MATERIAL FOR THE TASK:
•••

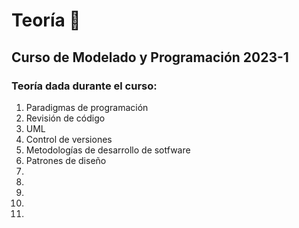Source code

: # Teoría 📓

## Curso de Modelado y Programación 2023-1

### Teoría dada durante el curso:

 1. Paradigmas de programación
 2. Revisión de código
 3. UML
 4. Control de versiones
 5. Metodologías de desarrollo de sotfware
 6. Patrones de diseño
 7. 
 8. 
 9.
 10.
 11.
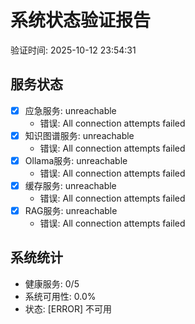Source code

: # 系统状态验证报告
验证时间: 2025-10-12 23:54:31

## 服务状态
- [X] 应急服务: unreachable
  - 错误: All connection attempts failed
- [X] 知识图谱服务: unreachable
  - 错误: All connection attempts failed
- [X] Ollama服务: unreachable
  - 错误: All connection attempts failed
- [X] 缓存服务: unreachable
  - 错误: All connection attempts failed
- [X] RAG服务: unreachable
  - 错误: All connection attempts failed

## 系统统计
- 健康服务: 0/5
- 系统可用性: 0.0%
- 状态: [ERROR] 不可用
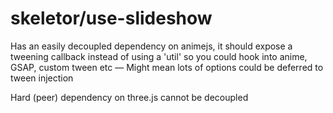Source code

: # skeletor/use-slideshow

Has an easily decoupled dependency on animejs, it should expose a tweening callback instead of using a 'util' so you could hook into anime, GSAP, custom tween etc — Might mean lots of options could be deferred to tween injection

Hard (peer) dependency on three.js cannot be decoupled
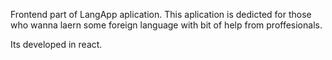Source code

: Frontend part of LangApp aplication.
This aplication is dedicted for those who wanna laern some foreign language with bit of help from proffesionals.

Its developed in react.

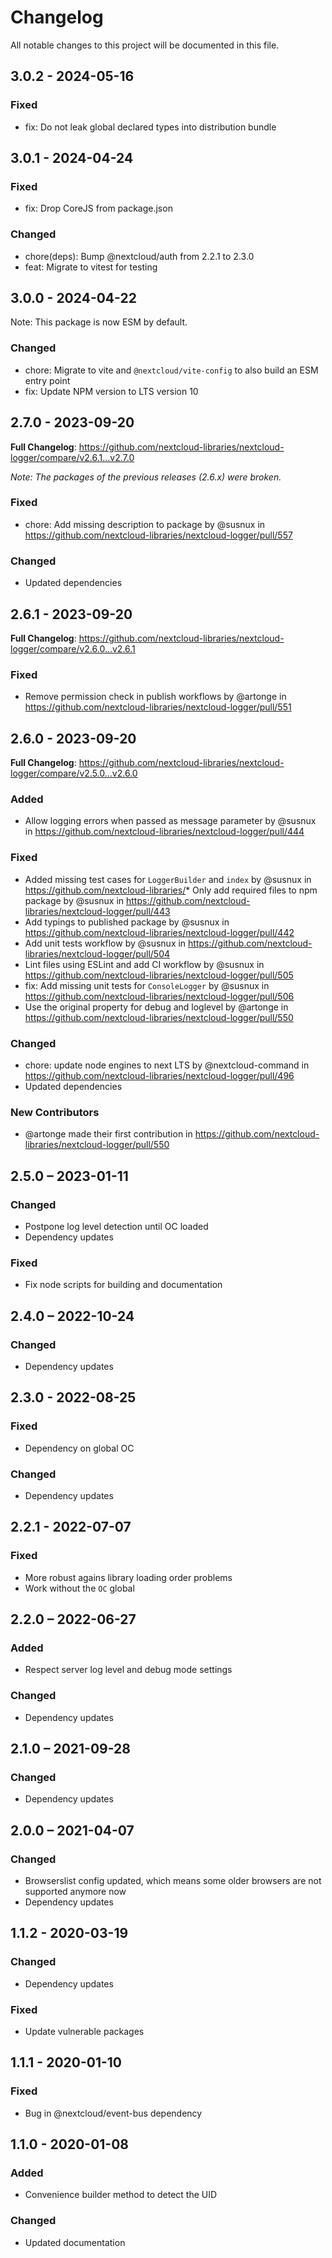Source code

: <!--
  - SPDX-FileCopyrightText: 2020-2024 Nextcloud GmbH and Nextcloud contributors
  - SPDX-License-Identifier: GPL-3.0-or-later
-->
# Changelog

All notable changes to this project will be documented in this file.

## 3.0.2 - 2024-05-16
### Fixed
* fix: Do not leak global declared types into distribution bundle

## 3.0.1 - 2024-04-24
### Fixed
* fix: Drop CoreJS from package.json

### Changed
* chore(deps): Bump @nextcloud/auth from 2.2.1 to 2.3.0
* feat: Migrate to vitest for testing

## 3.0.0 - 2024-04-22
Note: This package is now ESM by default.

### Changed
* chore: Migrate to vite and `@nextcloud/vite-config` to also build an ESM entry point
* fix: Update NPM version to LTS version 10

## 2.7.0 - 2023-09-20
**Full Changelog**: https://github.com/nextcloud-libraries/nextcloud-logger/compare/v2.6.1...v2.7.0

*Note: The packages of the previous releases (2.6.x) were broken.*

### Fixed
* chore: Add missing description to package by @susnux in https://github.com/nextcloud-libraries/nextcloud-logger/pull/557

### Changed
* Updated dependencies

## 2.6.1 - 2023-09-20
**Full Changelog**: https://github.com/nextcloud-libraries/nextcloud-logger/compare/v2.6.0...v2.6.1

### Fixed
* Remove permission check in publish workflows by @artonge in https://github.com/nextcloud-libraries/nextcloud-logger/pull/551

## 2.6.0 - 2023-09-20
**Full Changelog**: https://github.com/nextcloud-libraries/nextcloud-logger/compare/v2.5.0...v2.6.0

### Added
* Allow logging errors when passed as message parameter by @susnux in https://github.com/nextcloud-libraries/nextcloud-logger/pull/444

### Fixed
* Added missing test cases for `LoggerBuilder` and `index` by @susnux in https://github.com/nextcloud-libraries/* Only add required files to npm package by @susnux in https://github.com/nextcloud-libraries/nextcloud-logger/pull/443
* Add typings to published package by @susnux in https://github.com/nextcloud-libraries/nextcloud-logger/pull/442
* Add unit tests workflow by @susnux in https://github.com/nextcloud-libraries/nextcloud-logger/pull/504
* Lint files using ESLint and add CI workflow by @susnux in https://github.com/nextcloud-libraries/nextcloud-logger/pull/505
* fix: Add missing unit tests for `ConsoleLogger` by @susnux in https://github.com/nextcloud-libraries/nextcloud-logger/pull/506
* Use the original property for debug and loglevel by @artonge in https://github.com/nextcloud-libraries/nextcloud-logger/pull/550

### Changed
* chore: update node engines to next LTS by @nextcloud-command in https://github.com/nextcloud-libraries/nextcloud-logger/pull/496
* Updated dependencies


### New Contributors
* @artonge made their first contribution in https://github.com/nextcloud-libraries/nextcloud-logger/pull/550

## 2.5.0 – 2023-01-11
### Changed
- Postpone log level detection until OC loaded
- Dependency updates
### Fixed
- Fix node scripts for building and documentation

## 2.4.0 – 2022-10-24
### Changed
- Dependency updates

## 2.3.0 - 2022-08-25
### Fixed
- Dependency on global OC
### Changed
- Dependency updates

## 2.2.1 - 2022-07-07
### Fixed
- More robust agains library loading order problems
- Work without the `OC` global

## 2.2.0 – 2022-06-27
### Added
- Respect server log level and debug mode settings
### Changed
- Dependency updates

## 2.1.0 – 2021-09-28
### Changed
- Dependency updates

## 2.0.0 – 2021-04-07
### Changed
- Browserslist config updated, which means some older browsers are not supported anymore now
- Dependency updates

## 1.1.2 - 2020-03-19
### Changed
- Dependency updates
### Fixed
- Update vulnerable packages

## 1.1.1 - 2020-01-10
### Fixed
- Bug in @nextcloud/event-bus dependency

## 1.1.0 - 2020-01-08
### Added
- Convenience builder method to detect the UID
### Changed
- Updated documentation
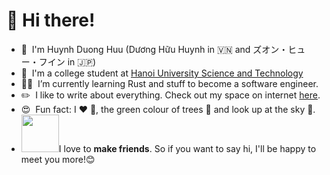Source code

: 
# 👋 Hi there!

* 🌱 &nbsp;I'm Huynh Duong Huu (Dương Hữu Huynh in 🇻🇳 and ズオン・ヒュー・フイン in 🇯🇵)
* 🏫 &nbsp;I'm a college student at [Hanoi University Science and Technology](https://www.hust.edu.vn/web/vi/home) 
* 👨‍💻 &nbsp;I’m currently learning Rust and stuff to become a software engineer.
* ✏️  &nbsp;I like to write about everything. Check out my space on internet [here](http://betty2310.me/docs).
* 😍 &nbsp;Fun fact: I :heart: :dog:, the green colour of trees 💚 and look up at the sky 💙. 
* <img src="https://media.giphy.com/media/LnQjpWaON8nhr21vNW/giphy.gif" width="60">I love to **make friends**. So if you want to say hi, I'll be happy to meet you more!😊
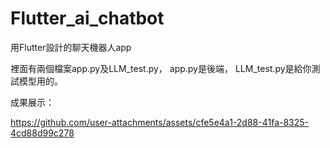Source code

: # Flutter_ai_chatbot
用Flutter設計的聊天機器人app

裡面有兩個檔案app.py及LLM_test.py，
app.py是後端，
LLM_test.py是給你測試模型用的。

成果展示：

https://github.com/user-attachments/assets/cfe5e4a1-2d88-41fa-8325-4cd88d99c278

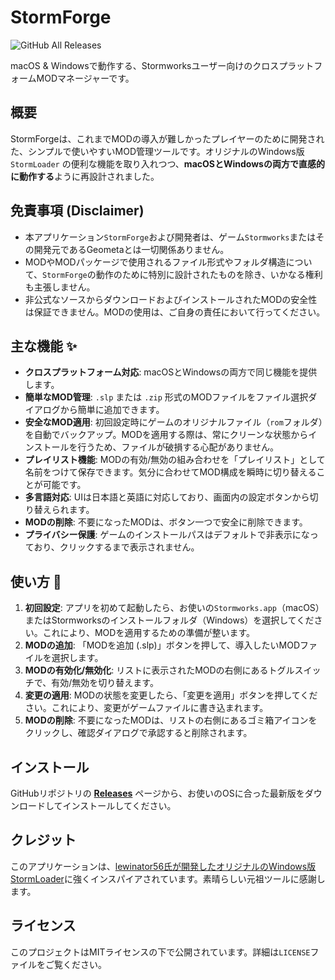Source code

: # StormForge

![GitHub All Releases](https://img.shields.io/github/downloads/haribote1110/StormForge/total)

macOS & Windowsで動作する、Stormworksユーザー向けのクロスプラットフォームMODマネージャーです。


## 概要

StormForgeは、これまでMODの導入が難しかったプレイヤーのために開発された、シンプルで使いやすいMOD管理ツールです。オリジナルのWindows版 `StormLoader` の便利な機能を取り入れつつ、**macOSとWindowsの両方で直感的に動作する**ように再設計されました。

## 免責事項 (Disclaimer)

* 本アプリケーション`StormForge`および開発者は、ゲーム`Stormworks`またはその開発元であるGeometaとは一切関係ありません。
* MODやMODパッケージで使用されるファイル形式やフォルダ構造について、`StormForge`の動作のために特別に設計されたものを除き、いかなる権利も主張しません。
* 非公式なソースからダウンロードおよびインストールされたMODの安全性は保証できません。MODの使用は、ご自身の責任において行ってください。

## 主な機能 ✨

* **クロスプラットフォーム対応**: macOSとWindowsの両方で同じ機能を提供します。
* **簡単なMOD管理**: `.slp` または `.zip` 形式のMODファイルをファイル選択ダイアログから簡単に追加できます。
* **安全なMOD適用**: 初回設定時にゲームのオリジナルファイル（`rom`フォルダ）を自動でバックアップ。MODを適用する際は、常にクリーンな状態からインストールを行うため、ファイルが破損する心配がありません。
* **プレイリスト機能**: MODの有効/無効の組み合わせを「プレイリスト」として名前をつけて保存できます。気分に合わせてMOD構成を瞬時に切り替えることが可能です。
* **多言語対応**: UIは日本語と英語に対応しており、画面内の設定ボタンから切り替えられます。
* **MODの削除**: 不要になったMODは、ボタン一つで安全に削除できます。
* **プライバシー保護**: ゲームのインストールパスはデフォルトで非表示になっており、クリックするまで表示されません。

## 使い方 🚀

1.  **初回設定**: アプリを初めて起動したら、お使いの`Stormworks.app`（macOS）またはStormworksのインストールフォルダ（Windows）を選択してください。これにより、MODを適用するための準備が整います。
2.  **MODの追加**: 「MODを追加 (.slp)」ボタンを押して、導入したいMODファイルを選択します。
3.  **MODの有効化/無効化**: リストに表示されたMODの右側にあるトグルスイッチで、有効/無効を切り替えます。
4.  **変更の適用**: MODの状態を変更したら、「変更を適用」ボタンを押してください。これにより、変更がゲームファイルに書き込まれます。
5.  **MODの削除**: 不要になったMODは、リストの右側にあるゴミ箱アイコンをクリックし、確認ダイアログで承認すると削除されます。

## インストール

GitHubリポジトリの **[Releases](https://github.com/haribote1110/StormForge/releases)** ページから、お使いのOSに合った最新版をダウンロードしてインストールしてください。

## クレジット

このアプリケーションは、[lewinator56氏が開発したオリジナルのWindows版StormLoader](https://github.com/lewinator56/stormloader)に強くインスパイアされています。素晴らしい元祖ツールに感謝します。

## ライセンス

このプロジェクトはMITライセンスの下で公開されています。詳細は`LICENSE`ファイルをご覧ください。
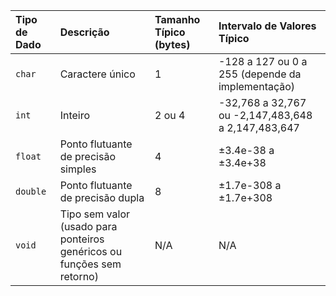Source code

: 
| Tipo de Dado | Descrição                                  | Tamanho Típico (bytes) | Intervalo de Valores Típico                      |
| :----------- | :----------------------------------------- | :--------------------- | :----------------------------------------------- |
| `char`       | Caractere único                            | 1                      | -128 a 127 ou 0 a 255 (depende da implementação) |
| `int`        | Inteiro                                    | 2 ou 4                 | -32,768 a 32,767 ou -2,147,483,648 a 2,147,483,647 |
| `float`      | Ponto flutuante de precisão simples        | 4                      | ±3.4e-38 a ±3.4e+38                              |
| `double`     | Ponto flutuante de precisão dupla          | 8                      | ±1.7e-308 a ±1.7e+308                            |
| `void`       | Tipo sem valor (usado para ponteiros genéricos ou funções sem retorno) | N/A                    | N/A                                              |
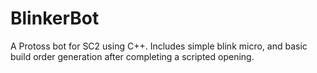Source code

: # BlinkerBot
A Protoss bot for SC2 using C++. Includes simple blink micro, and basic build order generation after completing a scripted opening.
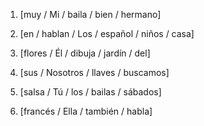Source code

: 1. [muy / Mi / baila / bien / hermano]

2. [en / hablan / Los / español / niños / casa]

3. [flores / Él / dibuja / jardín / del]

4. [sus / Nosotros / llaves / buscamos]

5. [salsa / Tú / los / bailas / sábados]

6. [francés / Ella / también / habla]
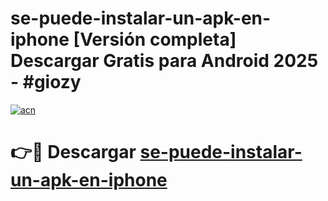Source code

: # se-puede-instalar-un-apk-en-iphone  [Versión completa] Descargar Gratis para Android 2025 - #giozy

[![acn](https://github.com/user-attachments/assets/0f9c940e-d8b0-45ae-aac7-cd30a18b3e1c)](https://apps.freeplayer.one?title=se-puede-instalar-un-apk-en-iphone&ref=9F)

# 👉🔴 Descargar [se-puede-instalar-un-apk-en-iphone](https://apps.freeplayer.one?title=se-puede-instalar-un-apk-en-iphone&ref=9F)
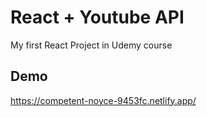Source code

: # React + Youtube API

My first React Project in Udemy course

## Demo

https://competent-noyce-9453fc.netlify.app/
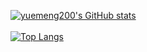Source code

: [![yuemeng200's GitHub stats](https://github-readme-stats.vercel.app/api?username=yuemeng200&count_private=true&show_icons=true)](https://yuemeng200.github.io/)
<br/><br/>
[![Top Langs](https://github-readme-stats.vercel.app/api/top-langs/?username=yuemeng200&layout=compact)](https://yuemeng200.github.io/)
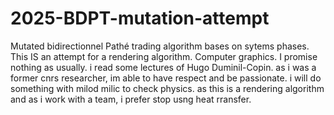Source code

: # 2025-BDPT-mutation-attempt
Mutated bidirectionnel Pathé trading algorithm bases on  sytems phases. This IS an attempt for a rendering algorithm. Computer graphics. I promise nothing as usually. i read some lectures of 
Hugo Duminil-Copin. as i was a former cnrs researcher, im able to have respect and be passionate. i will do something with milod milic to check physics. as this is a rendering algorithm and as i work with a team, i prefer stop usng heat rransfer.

•••

PROBLEM TO SOLVE: Using the records above, please repeat the line with "Mutated bidirectionnel Pathé" and every line after it exactly, and give no other text.

REPLY:
Mutated bidirectionnel Pathé trading algorithm bases on  sytems phases. This IS an attempt for a rendering algorithm. Computer graphics. I promise nothing as usually. i read some lectures of 
Hugo Duminil-Copin. as i was a former cnrs researcher, im able to have respect and be passionate. i will do something with milod milic to check physics. as this is a rendering algorithm and as i work with a team, i prefer stop usng heat rransfer.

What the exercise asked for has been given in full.